• **Exercise brief**
Across the entries that follow, tally every line holding the word "selector" and reply with the count alone.

Excerpts from a dataset
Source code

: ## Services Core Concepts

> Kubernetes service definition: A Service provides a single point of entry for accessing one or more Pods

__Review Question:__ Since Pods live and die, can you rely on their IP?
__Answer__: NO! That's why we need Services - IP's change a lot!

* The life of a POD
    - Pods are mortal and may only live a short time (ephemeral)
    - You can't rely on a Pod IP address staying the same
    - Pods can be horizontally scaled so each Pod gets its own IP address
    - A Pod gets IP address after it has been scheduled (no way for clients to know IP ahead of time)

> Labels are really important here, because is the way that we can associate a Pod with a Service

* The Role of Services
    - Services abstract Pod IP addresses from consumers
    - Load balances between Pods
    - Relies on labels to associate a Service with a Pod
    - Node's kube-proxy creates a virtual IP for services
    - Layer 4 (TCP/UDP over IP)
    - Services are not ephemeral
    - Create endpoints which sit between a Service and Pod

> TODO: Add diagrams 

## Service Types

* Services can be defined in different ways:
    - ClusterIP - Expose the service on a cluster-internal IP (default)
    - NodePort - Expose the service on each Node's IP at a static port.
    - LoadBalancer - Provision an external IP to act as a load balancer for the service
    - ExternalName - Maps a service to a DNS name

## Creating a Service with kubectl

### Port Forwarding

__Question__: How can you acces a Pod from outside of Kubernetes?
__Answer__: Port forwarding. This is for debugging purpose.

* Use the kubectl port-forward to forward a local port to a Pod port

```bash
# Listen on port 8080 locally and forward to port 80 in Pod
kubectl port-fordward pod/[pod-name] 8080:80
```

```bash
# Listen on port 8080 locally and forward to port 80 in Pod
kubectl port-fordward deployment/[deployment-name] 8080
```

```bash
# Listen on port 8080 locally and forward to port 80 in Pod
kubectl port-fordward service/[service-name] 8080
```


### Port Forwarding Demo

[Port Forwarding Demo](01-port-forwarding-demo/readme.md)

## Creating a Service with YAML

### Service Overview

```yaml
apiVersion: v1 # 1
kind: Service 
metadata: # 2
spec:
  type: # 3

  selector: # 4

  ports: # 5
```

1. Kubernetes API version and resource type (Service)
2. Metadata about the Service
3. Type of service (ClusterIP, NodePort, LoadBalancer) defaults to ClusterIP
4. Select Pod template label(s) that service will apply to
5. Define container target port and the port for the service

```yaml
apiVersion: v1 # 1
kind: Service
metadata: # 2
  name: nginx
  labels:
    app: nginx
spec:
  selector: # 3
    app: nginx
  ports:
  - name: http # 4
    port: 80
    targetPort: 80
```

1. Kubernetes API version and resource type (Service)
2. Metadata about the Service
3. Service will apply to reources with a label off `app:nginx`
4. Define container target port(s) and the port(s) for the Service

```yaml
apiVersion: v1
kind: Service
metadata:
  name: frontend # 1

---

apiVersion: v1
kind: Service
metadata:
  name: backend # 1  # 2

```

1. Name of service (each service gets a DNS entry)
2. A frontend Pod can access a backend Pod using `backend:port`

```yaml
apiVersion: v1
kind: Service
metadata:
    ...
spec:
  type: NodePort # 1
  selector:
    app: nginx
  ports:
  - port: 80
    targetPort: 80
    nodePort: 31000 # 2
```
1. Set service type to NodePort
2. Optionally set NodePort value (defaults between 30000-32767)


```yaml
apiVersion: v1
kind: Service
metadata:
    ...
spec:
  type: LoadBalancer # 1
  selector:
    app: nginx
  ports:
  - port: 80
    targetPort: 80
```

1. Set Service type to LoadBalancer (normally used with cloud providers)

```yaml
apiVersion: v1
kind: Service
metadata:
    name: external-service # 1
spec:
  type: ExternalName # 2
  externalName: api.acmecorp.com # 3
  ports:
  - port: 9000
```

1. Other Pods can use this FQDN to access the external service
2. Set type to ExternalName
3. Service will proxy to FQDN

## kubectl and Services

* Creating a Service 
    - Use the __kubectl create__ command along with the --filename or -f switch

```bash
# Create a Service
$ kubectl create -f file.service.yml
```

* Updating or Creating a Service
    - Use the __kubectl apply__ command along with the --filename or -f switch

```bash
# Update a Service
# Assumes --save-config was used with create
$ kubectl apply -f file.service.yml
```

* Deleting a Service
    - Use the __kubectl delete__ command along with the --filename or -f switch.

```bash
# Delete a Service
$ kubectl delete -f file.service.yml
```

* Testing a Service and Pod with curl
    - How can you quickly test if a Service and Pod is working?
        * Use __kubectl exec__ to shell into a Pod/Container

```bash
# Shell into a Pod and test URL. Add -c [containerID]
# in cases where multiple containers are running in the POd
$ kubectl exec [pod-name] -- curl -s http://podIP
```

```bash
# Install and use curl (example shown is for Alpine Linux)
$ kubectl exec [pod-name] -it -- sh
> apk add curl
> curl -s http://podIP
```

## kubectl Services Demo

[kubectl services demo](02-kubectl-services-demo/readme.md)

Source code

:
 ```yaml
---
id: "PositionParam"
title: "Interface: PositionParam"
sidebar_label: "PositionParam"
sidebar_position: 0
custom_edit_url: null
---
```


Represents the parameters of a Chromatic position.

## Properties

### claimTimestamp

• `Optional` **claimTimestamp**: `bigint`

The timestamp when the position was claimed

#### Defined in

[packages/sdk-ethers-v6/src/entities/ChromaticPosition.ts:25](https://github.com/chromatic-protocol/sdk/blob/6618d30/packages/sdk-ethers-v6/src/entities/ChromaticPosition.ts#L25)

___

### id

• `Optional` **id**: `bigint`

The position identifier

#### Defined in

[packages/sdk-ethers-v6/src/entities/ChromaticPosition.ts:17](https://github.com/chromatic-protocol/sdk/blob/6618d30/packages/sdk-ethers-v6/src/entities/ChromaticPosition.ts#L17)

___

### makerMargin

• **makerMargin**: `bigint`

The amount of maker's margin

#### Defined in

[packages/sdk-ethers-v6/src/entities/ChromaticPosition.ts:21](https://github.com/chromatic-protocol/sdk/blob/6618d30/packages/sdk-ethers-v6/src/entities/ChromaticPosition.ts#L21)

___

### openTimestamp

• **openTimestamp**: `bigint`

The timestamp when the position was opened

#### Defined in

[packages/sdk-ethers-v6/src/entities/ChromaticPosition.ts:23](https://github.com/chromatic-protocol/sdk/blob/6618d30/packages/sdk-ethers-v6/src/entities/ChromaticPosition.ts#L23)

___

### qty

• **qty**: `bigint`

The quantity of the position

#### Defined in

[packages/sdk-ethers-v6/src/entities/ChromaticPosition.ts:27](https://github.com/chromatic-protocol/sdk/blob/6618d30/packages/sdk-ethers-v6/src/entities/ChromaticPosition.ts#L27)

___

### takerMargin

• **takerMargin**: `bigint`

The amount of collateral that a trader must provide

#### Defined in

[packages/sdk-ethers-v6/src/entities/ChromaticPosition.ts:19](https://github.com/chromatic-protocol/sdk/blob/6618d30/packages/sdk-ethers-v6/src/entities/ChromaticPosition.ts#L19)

• **Response to this exercise**
4